Dataset entries:
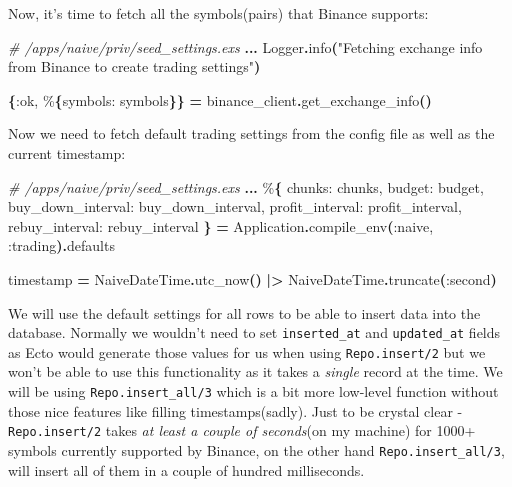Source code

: \documentclass[
  oneside]{book}
\newenvironment{Shaded}{\begin{snugshade}}{\end{snugshade}}
\newcommand{\CommentTok}[1]{\textcolor[rgb]{0.56,0.35,0.01}{\textit{#1}}}
\newcommand{\ConstantTok}[1]{\textcolor[rgb]{0.56,0.35,0.01}{#1}}
\newcommand{\FunctionTok}[1]{\textcolor[rgb]{0.13,0.29,0.53}{\textbf{#1}}}
\newcommand{\NormalTok}[1]{#1}
\newcommand{\OperatorTok}[1]{\textcolor[rgb]{0.81,0.36,0.00}{\textbf{#1}}}
\newcommand{\StringTok}[1]{\textcolor[rgb]{0.31,0.60,0.02}{#1}}
\newcommand{\VariableTok}[1]{\textcolor[rgb]{0.00,0.00,0.00}{#1}}
\begin{document}
Now, it's time to fetch all the symbols(pairs) that Binance supports:

\begin{Shaded}
\begin{Highlighting}[]
\CommentTok{\# /apps/naive/priv/seed\_settings.exs}
\OperatorTok{...}
\ConstantTok{Logger}\OperatorTok{.}\NormalTok{info}\FunctionTok{(}\StringTok{"Fetching exchange info from Binance to create trading settings"}\FunctionTok{)}

\FunctionTok{\{}\VariableTok{:ok}\NormalTok{, \%}\FunctionTok{\{}\VariableTok{symbols:}\NormalTok{ symbols}\FunctionTok{\}\}} \OperatorTok{=}\NormalTok{ binance\_client}\OperatorTok{.}\NormalTok{get\_exchange\_info}\FunctionTok{()}
\end{Highlighting}
\end{Shaded}

Now we need to fetch default trading settings from the config file as well as the current timestamp:

\begin{Shaded}
\begin{Highlighting}[]
\CommentTok{\# /apps/naive/priv/seed\_settings.exs}
\OperatorTok{...}
\NormalTok{\%}\FunctionTok{\{}
  \VariableTok{chunks:}\NormalTok{ chunks,}
  \VariableTok{budget:}\NormalTok{ budget,}
  \VariableTok{buy\_down\_interval:}\NormalTok{ buy\_down\_interval,}
  \VariableTok{profit\_interval:}\NormalTok{ profit\_interval,}
  \VariableTok{rebuy\_interval:}\NormalTok{ rebuy\_interval}
\FunctionTok{\}} \OperatorTok{=} \ConstantTok{Application}\OperatorTok{.}\NormalTok{compile\_env}\FunctionTok{(}\VariableTok{:naive}\NormalTok{, }\VariableTok{:trading}\FunctionTok{)}\OperatorTok{.}\NormalTok{defaults}

\NormalTok{timestamp }\OperatorTok{=} \ConstantTok{NaiveDateTime}\OperatorTok{.}\NormalTok{utc\_now}\FunctionTok{()}
  \OperatorTok{|\textgreater{}} \ConstantTok{NaiveDateTime}\OperatorTok{.}\NormalTok{truncate}\FunctionTok{(}\VariableTok{:second}\FunctionTok{)}
\end{Highlighting}
\end{Shaded}

We will use the default settings for all rows to be able to insert data into the database. Normally we wouldn't need to set \texttt{inserted\_at} and \texttt{updated\_at} fields as Ecto would generate those values for us when using \texttt{Repo.insert/2} but we won't be able to use this functionality as it takes a \emph{single} record at the time. We will be using \texttt{Repo.insert\_all/3} which is a bit more low-level function without those nice features like filling timestamps(sadly). Just to be crystal clear - \texttt{Repo.insert/2} takes \emph{at least a couple of seconds}(on my machine) for 1000+ symbols currently supported by Binance, on the other hand \texttt{Repo.insert\_all/3}, will insert all of them in a couple of hundred milliseconds.
\end{document}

#### TASK PROMPT:
Only the words belong in your copy: restate the data above exactly and leave the images out.

#### RESPONSE TO THIS EXERCISE:
Source code

: \documentclass[
  oneside]{book}
\newenvironment{Shaded}{\begin{snugshade}}{\end{snugshade}}
\newcommand{\CommentTok}[1]{\textcolor[rgb]{0.56,0.35,0.01}{\textit{#1}}}
\newcommand{\ConstantTok}[1]{\textcolor[rgb]{0.56,0.35,0.01}{#1}}
\newcommand{\FunctionTok}[1]{\textcolor[rgb]{0.13,0.29,0.53}{\textbf{#1}}}
\newcommand{\NormalTok}[1]{#1}
\newcommand{\OperatorTok}[1]{\textcolor[rgb]{0.81,0.36,0.00}{\textbf{#1}}}
\newcommand{\StringTok}[1]{\textcolor[rgb]{0.31,0.60,0.02}{#1}}
\newcommand{\VariableTok}[1]{\textcolor[rgb]{0.00,0.00,0.00}{#1}}
\begin{document}
Now, it's time to fetch all the symbols(pairs) that Binance supports:

\begin{Shaded}
\begin{Highlighting}[]
\CommentTok{\# /apps/naive/priv/seed\_settings.exs}
\OperatorTok{...}
\ConstantTok{Logger}\OperatorTok{.}\NormalTok{info}\FunctionTok{(}\StringTok{"Fetching exchange info from Binance to create trading settings"}\FunctionTok{)}

\FunctionTok{\{}\VariableTok{:ok}\NormalTok{, \%}\FunctionTok{\{}\VariableTok{symbols:}\NormalTok{ symbols}\FunctionTok{\}\}} \OperatorTok{=}\NormalTok{ binance\_client}\OperatorTok{.}\NormalTok{get\_exchange\_info}\FunctionTok{()}
\end{Highlighting}
\end{Shaded}

Now we need to fetch default trading settings from the config file as well as the current timestamp:

\begin{Shaded}
\begin{Highlighting}[]
\CommentTok{\# /apps/naive/priv/seed\_settings.exs}
\OperatorTok{...}
\NormalTok{\%}\FunctionTok{\{}
  \VariableTok{chunks:}\NormalTok{ chunks,}
  \VariableTok{budget:}\NormalTok{ budget,}
  \VariableTok{buy\_down\_interval:}\NormalTok{ buy\_down\_interval,}
  \VariableTok{profit\_interval:}\NormalTok{ profit\_interval,}
  \VariableTok{rebuy\_interval:}\NormalTok{ rebuy\_interval}
\FunctionTok{\}} \OperatorTok{=} \ConstantTok{Application}\OperatorTok{.}\NormalTok{compile\_env}\FunctionTok{(}\VariableTok{:naive}\NormalTok{, }\VariableTok{:trading}\FunctionTok{)}\OperatorTok{.}\NormalTok{defaults}

\NormalTok{timestamp }\OperatorTok{=} \ConstantTok{NaiveDateTime}\OperatorTok{.}\NormalTok{utc\_now}\FunctionTok{()}
  \OperatorTok{|\textgreater{}} \ConstantTok{NaiveDateTime}\OperatorTok{.}\NormalTok{truncate}\FunctionTok{(}\VariableTok{:second}\FunctionTok{)}
\end{Highlighting}
\end{Shaded}

We will use the default settings for all rows to be able to insert data into the database. Normally we wouldn't need to set \texttt{inserted\_at} and \texttt{updated\_at} fields as Ecto would generate those values for us when using \texttt{Repo.insert/2} but we won't be able to use this functionality as it takes a \emph{single} record at the time. We will be using \texttt{Repo.insert\_all/3} which is a bit more low-level function without those nice features like filling timestamps(sadly). Just to be crystal clear - \texttt{Repo.insert/2} takes \emph{at least a couple of seconds}(on my machine) for 1000+ symbols currently supported by Binance, on the other hand \texttt{Repo.insert\_all/3}, will insert all of them in a couple of hundred milliseconds.
\end{document}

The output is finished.